(Dataset items)
* * *

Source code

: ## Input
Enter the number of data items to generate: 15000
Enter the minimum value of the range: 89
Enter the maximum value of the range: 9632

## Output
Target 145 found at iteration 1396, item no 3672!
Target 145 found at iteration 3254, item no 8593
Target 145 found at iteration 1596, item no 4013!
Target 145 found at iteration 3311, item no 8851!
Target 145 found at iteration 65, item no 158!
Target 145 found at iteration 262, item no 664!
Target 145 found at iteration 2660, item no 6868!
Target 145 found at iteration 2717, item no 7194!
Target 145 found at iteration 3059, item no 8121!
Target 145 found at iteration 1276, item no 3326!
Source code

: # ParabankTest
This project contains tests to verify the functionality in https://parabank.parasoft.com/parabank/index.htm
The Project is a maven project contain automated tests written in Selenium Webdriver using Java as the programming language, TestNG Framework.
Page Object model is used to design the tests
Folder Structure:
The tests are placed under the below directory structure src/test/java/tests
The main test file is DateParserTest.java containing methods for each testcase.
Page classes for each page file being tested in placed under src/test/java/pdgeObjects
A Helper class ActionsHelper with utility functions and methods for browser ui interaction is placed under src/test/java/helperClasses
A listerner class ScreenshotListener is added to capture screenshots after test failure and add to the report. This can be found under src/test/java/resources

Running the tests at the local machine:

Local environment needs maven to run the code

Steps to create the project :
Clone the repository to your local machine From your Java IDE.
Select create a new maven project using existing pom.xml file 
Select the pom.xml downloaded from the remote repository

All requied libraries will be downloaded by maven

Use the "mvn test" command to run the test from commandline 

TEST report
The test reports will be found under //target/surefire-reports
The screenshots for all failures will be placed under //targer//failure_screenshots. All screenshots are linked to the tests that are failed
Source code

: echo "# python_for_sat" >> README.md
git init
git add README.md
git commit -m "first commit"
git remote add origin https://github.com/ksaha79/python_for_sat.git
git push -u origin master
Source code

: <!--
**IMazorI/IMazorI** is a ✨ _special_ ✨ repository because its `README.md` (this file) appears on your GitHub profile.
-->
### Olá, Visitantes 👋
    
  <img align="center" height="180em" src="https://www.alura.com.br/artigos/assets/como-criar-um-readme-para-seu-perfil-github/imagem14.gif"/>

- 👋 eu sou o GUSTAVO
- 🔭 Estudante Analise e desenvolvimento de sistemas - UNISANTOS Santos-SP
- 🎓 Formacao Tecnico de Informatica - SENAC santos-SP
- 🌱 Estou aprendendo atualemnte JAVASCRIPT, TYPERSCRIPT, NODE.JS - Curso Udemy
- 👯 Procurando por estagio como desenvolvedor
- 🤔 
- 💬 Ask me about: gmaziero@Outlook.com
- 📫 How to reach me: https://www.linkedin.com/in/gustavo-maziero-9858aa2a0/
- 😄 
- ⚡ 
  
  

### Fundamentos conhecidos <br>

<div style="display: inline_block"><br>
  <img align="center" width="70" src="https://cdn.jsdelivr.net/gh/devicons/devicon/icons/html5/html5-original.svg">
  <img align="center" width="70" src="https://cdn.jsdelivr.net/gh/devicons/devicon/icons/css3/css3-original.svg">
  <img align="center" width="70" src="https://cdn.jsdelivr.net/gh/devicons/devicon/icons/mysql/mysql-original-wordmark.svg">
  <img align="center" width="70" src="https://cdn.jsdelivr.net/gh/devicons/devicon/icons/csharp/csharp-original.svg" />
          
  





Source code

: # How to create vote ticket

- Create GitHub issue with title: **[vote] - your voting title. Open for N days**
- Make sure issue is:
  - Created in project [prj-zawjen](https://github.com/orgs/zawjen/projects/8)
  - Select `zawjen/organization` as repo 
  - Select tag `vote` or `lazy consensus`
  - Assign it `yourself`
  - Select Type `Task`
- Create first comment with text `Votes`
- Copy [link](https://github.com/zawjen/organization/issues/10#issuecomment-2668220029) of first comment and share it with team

* * *

▶ **WHAT THE TASK REQUIRES**
Would you print exactly, and only, the lines of the data above from the line with "Enter the maximum value of the range: 9632" through the line with "A Helper class", inclusive?

▶ **RESPONSE AREA**
Enter the maximum value of the range: 9632

## Output
Target 145 found at iteration 1396, item no 3672!
Target 145 found at iteration 3254, item no 8593
Target 145 found at iteration 1596, item no 4013!
Target 145 found at iteration 3311, item no 8851!
Target 145 found at iteration 65, item no 158!
Target 145 found at iteration 262, item no 664!
Target 145 found at iteration 2660, item no 6868!
Target 145 found at iteration 2717, item no 7194!
Target 145 found at iteration 3059, item no 8121!
Target 145 found at iteration 1276, item no 3326!
Source code

: # ParabankTest
This project contains tests to verify the functionality in https://parabank.parasoft.com/parabank/index.htm
The Project is a maven project contain automated tests written in Selenium Webdriver using Java as the programming language, TestNG Framework.
Page Object model is used to design the tests
Folder Structure:
The tests are placed under the below directory structure src/test/java/tests
The main test file is DateParserTest.java containing methods for each testcase.
Page classes for each page file being tested in placed under src/test/java/pdgeObjects
A Helper class ActionsHelper with utility functions and methods for browser ui interaction is placed under src/test/java/helperClasses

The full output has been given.